§ Your assignment: Exactly as they appear, reproduce the lines from the one holding "from configuration file)\\" through the last line of the material below.

§ Extracted data:

■ ■ ■

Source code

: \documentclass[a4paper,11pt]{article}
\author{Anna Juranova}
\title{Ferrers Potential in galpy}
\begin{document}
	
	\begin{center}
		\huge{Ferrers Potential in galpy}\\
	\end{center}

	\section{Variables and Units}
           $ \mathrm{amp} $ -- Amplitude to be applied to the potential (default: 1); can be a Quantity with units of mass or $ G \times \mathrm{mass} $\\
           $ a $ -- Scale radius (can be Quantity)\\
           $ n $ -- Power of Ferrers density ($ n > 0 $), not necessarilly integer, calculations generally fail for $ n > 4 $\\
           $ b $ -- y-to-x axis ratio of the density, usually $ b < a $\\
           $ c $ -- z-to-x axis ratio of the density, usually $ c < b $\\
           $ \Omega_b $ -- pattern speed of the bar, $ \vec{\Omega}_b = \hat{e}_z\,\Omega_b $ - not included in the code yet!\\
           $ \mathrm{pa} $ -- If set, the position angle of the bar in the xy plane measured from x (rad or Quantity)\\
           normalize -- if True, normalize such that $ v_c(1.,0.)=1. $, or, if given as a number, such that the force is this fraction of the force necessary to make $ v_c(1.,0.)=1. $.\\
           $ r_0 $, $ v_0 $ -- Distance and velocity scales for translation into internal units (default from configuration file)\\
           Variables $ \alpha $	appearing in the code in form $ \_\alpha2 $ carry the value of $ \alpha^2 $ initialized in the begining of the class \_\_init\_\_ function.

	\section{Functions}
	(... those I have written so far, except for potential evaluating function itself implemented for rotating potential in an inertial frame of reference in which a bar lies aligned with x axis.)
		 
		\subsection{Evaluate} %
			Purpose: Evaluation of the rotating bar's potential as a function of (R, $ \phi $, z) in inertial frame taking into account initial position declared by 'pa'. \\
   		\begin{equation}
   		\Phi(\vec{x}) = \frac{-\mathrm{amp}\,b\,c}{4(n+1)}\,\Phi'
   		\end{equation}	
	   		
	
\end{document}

■ ■ ■

§ Exercise solution:
           $ r_0 $, $ v_0 $ -- Distance and velocity scales for translation into internal units (default from configuration file)\\
           Variables $ \alpha $	appearing in the code in form $ \_\alpha2 $ carry the value of $ \alpha^2 $ initialized in the begining of the class \_\_init\_\_ function.

	\section{Functions}
	(... those I have written so far, except for potential evaluating function itself implemented for rotating potential in an inertial frame of reference in which a bar lies aligned with x axis.)
		 
		\subsection{Evaluate} %
			Purpose: Evaluation of the rotating bar's potential as a function of (R, $ \phi $, z) in inertial frame taking into account initial position declared by 'pa'. \\
   		\begin{equation}
   		\Phi(\vec{x}) = \frac{-\mathrm{amp}\,b\,c}{4(n+1)}\,\Phi'
   		\end{equation}	
	   		
	
\end{document}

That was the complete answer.